Hertzsprung-Russell diagram with stars from the Hipparcos and Gliese catalogs (from Wikimedia Commons).
Converting observations into models is always hard in science. Converting parallaxes from the TGAS dataset in Gaia DR1 into a map of the solar neighbourhood has its own unique challenges.
In previous blog posts I've described missing data in the TGAS data set caused by incomplete sky scans, lack of calibration for bright stars, etc. This missing data will get filled in (and dramatically expanded) by future Gaia releases. In this blog post I'm looking into more fundamental issues that would exist even if the TGAS dataset was complete and are relevant to future Gaia releases as well.
We cannot just take the entire TGAS parallax dataset and use it to compute density isosurfaces to produce a map using the marching cubes algorithm mentioned in my last blog post. Attempting to do that does not produce a map, but rather shows us what Gaia can see. It is important to get a better idea what Gaia can see, however, as we can use this information in choosing an appropriate TGAS subset that can be used for mapping.
Here is what happens if we select all the one million TGAS stars with err/plx <= 0.2. These isosurfaces are constructed from all low error TGAS stars, starting with the 5% isosurface dissolving until it reaches the 95% isosurface.
Here is another way of visualizing these isosurfaces by stacking them on top of each other:
We get this effect because Gaia can see more stars that are closer to the satellite and fewer stars further away.

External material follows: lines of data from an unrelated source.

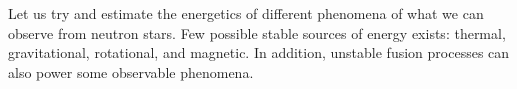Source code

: %
%
%


Let us try and estimate the energetics of different phenomena of what we can observe from neutron stars.
Few possible stable sources of energy exists: thermal, gravitational, rotational, and magnetic.
In addition, unstable fusion processes can also power some observable phenomena.



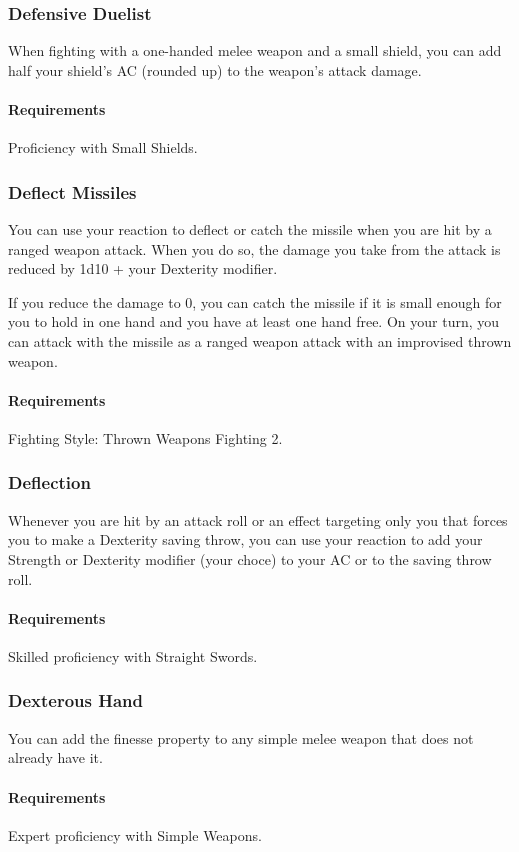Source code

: \subsubsection{Defensive Duelist} \label{feat::defensiveduelist}
    When fighting with a one-handed melee weapon and a small shield, you can add half your shield's AC (rounded up) to the weapon's attack damage.
    \paragraph{Requirements} Proficiency with Small Shields.
\subsubsection{Deflect Missiles} \label{feat::deflectmissiles}
    You can use your reaction to deflect or catch the missile when you are hit by a ranged weapon attack.
    When you do so, the damage you take from the attack is reduced by 1d10 + your Dexterity modifier.

    If you reduce the damage to 0, you can catch the missile if it is small enough for you to hold in one hand and you have at least one hand free.
    On your turn, you can attack with the missile as a ranged weapon attack with an improvised thrown weapon.
    \paragraph{Requirements} Fighting Style: Thrown Weapons Fighting 2.
\subsubsection{Deflection} \label{feat::deflection}
    Whenever you are hit by an attack roll or an effect targeting only you that forces you to make a Dexterity saving throw, you can use your reaction to add your Strength or Dexterity modifier (your choce) to your AC or to the saving throw roll.
    \paragraph{Requirements} Skilled proficiency with Straight Swords.
\subsubsection{Dexterous Hand} \label{feat::dexteroushand}
    You can add the finesse property to any simple melee weapon that does not already have it.
    \paragraph{Requirements} Expert proficiency with Simple Weapons.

In principle, if stars were distributed equally in space, we would expect to see a series of spherical isosurfaces that get denser the closer they are to the Sun. In the real TGAS data we don't quite get that - the denser isosurfaces are flattened ellipsoids and the less dense isosurfaces are flattened disks with large craters in the upper third quadrant and lower first quadrant.
It is easy to see the reason for the flattening if we look at the z-coordinates of the TGAS stars:
Most of the stars in the Milky Way are concentrated in a thin disk, and the majority of the TGAS stars can be found within 300 parsecs of the galactic plane. The source of the other characteristics of the full low error TGAS isosurfaces (why an ellipsoid rather than a sphere for the denser isosurfaces? Why the large craters in the first and third quadrants for the less dense isosurfaces?) is not clear.
Flocks of birds, schools of fish and concentrations of stars can all be mapped using isosurfaces.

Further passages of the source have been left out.